# Handlebar or Helmet light to start



## carguy4471 (Nov 24, 2010)

I'm not the kind of rider that's going to drop massive coin on lights, but want some decent equipment. Due to this fact, I will be buying either a handlebar OR helmet light to start. I wanted to get some input on which one i should invest in first. The other one will be purchased down the road. 

Thanks all!!!


----------



## FatNoob (Aug 3, 2010)

I would suggest getting a light that can be used either as bar or helmet light. But I were going out with just one light it would be a helmet light.

Due to "safety" issues I would not suggest going out with just one light. And if you do ride with just one light I suggest picking your ride route carefully and keeping your speed in check. You never know when you light will fail (and it will one day). With one light you dont want to be suck 10miles from your car on advanced single track. Nor do you want to flying down a great DH when everything goes black.


----------



## carguy4471 (Nov 24, 2010)

That's great advise, I appreciate it. I was looking at the minewt 250 which can be mounted handlebar or helmet with an additional mount purchases seperately. I don't plan on doing a great deal of night riding, at least not until spring is in full swing. Anyone have any feedback on this light. I would prefer something with a built in battery.


----------



## MaximusHQ (Aug 6, 2007)

Fatnoob is dead-on with his post. That 250 is going to be pretty weak in it's output compared to a lot of lights out there now. If you want a self contained light then you be do much better with the flashlights that have been discussed at length on this forum. I bought one from dealextreme that puts out over 500 lumens and it cost me $30 for the flashlight, $10 for 2 rechargeable batteries, and another $10 for a charger. This little flashlight has the output of two of those minewt 250's so I would rather use that over the minewt. I would suggest reading through some of the flashlight posts around here and seriously consider going that route. You could get 2 flashlights equaling over 1000 actual lumens with a charger and extra batteries and mounts for the price of the minewt 250.


----------



## carguy4471 (Nov 24, 2010)

MaximusHQ said:


> Fatnoob is dead-on with his post. That 250 is going to be pretty weak in it's output compared to a lot of lights out there now. If you want a self contained light then you be do much better with the flashlights that have been discussed at length on this forum. I bought one from dealextreme that puts out over 500 lumens and it cost me $30 for the flashlight, $10 for 2 rechargeable batteries, and another $10 for a charger. This little flashlight has the output of two of those minewt 250's so I would rather use that over the minewt. I would suggest reading through some of the flashlight posts around here and seriously consider going that route. You could get 2 flashlights equaling over 1000 actual lumens with a charger and extra batteries and mounts for the price of the minewt 250.

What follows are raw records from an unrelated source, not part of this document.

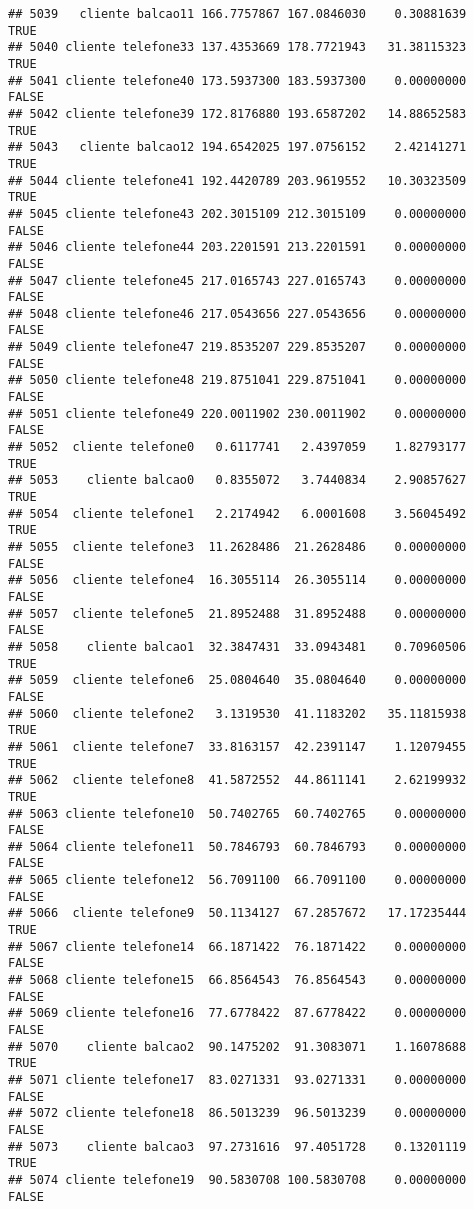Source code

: \documentclass[
]{article}
\begin{document}
\begin{verbatim}
## 5039   cliente balcao11 166.7757867 167.0846030    0.30881639     TRUE
## 5040 cliente telefone33 137.4353669 178.7721943   31.38115323     TRUE
## 5041 cliente telefone40 173.5937300 183.5937300    0.00000000    FALSE
## 5042 cliente telefone39 172.8176880 193.6587202   14.88652583     TRUE
## 5043   cliente balcao12 194.6542025 197.0756152    2.42141271     TRUE
## 5044 cliente telefone41 192.4420789 203.9619552   10.30323509     TRUE
## 5045 cliente telefone43 202.3015109 212.3015109    0.00000000    FALSE
## 5046 cliente telefone44 203.2201591 213.2201591    0.00000000    FALSE
## 5047 cliente telefone45 217.0165743 227.0165743    0.00000000    FALSE
## 5048 cliente telefone46 217.0543656 227.0543656    0.00000000    FALSE
## 5049 cliente telefone47 219.8535207 229.8535207    0.00000000    FALSE
## 5050 cliente telefone48 219.8751041 229.8751041    0.00000000    FALSE
## 5051 cliente telefone49 220.0011902 230.0011902    0.00000000    FALSE
## 5052  cliente telefone0   0.6117741   2.4397059    1.82793177     TRUE
## 5053    cliente balcao0   0.8355072   3.7440834    2.90857627     TRUE
## 5054  cliente telefone1   2.2174942   6.0001608    3.56045492     TRUE
## 5055  cliente telefone3  11.2628486  21.2628486    0.00000000    FALSE
## 5056  cliente telefone4  16.3055114  26.3055114    0.00000000    FALSE
## 5057  cliente telefone5  21.8952488  31.8952488    0.00000000    FALSE
## 5058    cliente balcao1  32.3847431  33.0943481    0.70960506     TRUE
## 5059  cliente telefone6  25.0804640  35.0804640    0.00000000    FALSE
## 5060  cliente telefone2   3.1319530  41.1183202   35.11815938     TRUE
## 5061  cliente telefone7  33.8163157  42.2391147    1.12079455     TRUE
## 5062  cliente telefone8  41.5872552  44.8611141    2.62199932     TRUE
## 5063 cliente telefone10  50.7402765  60.7402765    0.00000000    FALSE
## 5064 cliente telefone11  50.7846793  60.7846793    0.00000000    FALSE
## 5065 cliente telefone12  56.7091100  66.7091100    0.00000000    FALSE
## 5066  cliente telefone9  50.1134127  67.2857672   17.17235444     TRUE
## 5067 cliente telefone14  66.1871422  76.1871422    0.00000000    FALSE
## 5068 cliente telefone15  66.8564543  76.8564543    0.00000000    FALSE
## 5069 cliente telefone16  77.6778422  87.6778422    0.00000000    FALSE
## 5070    cliente balcao2  90.1475202  91.3083071    1.16078688     TRUE
## 5071 cliente telefone17  83.0271331  93.0271331    0.00000000    FALSE
## 5072 cliente telefone18  86.5013239  96.5013239    0.00000000    FALSE
## 5073    cliente balcao3  97.2731616  97.4051728    0.13201119     TRUE
## 5074 cliente telefone19  90.5830708 100.5830708    0.00000000    FALSE

\end{verbatim}
\end{document}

Great info. I've been digging through looking for some of these lights. If you'd like to share some links that would be stellar.


----------



## SuperJETT (May 28, 2008)

I bought 3 of http://www.dealextreme.com/details.dx/sku.39359 along with 6 batteries, charger, and 2 bar mounts for right at $100 shipped. I velcro strap one onto my helmet and the other 2 on the bars and it's very bright. I do want some better throw so am going to try some different reflectors, but as-is they're fine for riding even on medium.

The added bonus is they are regular flashlights that I use at home when needed.


----------



## tyrion (Nov 24, 2010)

I have the same light (SKU 39359) and it works well. I use it on my helmet. I actually prefer it to the 3 mode P7 torch because I can run the medium brightness most of the time and switch to high for any downhill.

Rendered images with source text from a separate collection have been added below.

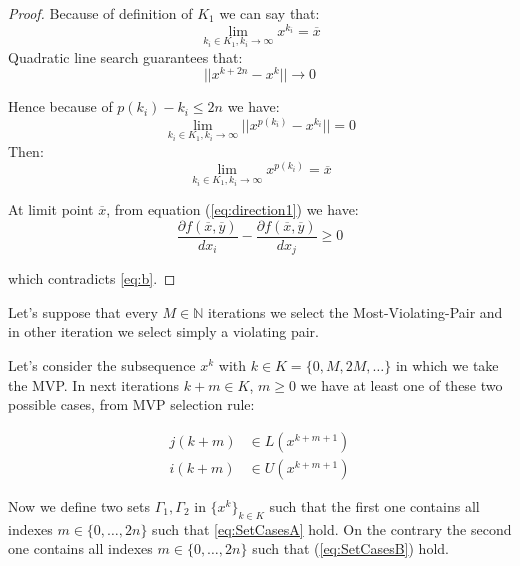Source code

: \begin{proof}
Because of  definition of $K_1$ we can say that:
\begin{equation}
 \lim_{k_i \in K_1, k_i \rightarrow \infty} x^{k_i} =\overline{x}
\end{equation}
Quadratic line search guarantees that:
\begin{equation}
 ||x^{k+2n}-x^{k}|| \rightarrow 0
\end{equation}


Hence because of $p(k_i)-k_i \le 2n$ we have:
\begin{equation}
 \lim_{k_i \in K_1,k_i\rightarrow \infty}  ||x^{p(k_i)}-x^{k_i}||=0
\end{equation}
Then:
\begin{equation}
 \lim_{k_i \in K_1,k_i\rightarrow \infty} x^{p(k_i)}=\overline{x}
\end{equation}




At limit point $\overline{x}$, from equation (\ref{eq:direction1})  we have: 
\begin{equation*}
 \frac{\partial f(\overline{x},\overline{y})}{dx_i} - \frac{\partial f(\overline{x},\overline{y})}{dx_{j}} \ge 0
\end{equation*}




which contradicts \ref{eq:b}.

\end{proof}
\fi
 Let's suppose that every $M \in \mathbb{N}$ iterations we select the Most-Violating-Pair and in other iteration we select simply a violating pair.
 
 Let's consider the subsequence $x^{k}$ with $k  \in K =\{0,M,2M,\ldots\}$ in which we take the MVP.
 In next iterations $k+m \in K$, $m\ge 0$ we have at least one of these two possible cases, from MVP selection rule:

 
 \begin{subequations}
\begin{align}
 j(k+m) &\in L(x^{k+m+1})\label{eq:SetCasesA}\\
 i(k+m) &\in U(x^{k+m+1})\label{eq:SetCasesB}
\end{align}
\end{subequations}
 
 
 
Now we define two sets $\Gamma_1,\Gamma_2$ in $\{x^{k}\}_{k \in K}$ such that the first one contains all indexes $m \in\{0,\ldots,2n\}$ such that \ref{eq:SetCasesA} hold.
On the contrary the second one contains all indexes $m \in\{0,\ldots,2n\}$ such that (\ref{eq:SetCasesB}) hold.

I also have a magicshine with a flood reflector on the bars. 

I'd rather have two inexpensive lights than one underpowered light, for the reasons mentioned above. The chances of two lights failing at the same time are extremely low. 

I think the Minewt 250 would be perfect for a road bike. It's not powerful enough for trail use.


----------



## BeanMan (Jul 6, 2006)

The problem with NR stuff is the price of a second battery. Too expensive and you really ought to have back up batteries.


----------



## geek81 (Jan 3, 2011)

SuperJETT said:


> I bought 3 of http://www.dealextreme.com/details.dx/sku.39359 along with 6 batteries, charger, and 2 bar mounts for right at $100 shipped. I velcro strap one onto my helmet and the other 2 on the bars and it's very bright. I do want some better through so am going to try some different reflectors, but as-is they're fine for riding even on medium.
> 
> The added bonus is they are regular flashlights that I use at home when needed.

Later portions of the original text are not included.